そして散々このブログでも言ってきたとおり、値段が高いわりに大したことがないボードを売り続けたツケがいよいよ回ってきた。200Whに満たないボードを$1500で売るのは2019〜2020年においては時代錯誤である。そんなものは今となっては誰も買いませんよ、と。

Boostedが過去に他社に対して優位を保っていたのはESCの出来の良さである。これが中華ボードに並ばれた時点で、残りの優位性はこれまでに築いたブランドと先行者の利。中身や技術での優位性は無くなった。3rd Genがデビューしても革新性が何も感じられなかった。このたびの事態になったのは時間の問題だったのかもしれない。

散々見た目や構成をパクられて似たような中華クローンがたくさん出てきたのも痛い。やたら高い本家より安くて出来の良いクローン。やはりユーザーは中身と値段のバランスで製品をチョイスする。

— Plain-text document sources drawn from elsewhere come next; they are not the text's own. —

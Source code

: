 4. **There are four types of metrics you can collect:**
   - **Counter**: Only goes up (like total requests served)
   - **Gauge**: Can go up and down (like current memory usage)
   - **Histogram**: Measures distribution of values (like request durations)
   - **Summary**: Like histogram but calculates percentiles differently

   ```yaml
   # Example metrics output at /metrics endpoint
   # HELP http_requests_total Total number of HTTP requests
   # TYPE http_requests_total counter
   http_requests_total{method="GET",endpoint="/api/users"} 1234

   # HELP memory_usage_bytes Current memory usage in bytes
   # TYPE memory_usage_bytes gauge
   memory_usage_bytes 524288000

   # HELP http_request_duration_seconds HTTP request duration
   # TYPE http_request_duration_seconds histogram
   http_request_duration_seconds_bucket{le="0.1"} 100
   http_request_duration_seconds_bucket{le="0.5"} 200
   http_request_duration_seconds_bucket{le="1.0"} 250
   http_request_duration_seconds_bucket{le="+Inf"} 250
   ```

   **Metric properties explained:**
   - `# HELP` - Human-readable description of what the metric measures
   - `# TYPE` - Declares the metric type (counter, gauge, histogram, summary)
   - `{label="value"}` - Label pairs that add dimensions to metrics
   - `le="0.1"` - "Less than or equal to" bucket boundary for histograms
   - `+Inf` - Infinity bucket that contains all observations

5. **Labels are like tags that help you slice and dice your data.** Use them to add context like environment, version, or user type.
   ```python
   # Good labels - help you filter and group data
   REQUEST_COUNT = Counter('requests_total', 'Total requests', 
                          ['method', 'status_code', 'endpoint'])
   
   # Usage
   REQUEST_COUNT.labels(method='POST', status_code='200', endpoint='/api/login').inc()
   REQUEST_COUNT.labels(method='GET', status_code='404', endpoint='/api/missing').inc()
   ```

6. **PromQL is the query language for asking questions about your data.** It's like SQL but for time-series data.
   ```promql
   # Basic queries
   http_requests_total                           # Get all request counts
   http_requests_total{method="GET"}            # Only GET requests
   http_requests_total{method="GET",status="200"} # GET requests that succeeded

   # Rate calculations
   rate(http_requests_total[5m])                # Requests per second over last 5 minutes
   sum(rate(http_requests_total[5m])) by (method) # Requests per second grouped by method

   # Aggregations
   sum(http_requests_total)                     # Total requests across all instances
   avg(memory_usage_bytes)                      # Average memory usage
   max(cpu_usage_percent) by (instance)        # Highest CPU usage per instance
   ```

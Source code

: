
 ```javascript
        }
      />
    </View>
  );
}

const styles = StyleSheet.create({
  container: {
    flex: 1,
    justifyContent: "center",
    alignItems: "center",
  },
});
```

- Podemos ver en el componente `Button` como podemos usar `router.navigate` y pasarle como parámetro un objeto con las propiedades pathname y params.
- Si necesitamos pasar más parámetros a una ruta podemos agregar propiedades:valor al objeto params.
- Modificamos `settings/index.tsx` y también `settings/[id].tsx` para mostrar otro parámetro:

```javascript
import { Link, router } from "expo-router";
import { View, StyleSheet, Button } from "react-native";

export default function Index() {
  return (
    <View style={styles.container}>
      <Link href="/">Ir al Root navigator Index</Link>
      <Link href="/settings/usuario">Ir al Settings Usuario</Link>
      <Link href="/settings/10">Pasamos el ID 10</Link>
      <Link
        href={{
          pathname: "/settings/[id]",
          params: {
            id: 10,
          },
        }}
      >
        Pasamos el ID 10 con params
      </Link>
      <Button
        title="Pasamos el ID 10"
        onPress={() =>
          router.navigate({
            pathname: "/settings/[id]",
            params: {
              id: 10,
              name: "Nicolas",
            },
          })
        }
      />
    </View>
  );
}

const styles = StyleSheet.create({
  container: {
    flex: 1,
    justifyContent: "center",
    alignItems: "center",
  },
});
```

身売り先、買収してくれる先を探しているという感じだが、これにも私は懐疑的だ。ブランドネームだけでもはや中身がない。電動スケボーはブランドよりも中身だと思っている。そしてBoostedが大したことのない値段だけ高いボードであることは愛好家なら何となくわかっているだろう。私の感覚からすれば、boosted stealthの2020年3月現在の適正価格は$700〜$800くらいが妥当だと思う。多くの中華Boostedクローンと同等くらいの価値。バッテリー容量においてはすでにクローンに負けている。

いまさら競争力において他社に劣る落ちた看板だけもらってもどうにもならない。ましてや前回の投稿の時点で、核となるスタッフ達が多数、すでにBoosted社を去っているのだ。上で述べたとおり、アメリカの資本であるかぎり復活の目はない。中国企業に買収されるか?

中国企業に買収されたところで抜本的に製品を変えないと企業として浮上はしないだろう。多くの中華ボードと同じかそれ以下のボードではもう話にならない。そんなラインナップで中華資本のもとで経営したとしてもおそらくユーザーの心には何も響かないだろう。それはもう本当に名前だけであり、同じ国にいくらでも高性能で安く販売してくれるメーカーがたくさんあるのだから。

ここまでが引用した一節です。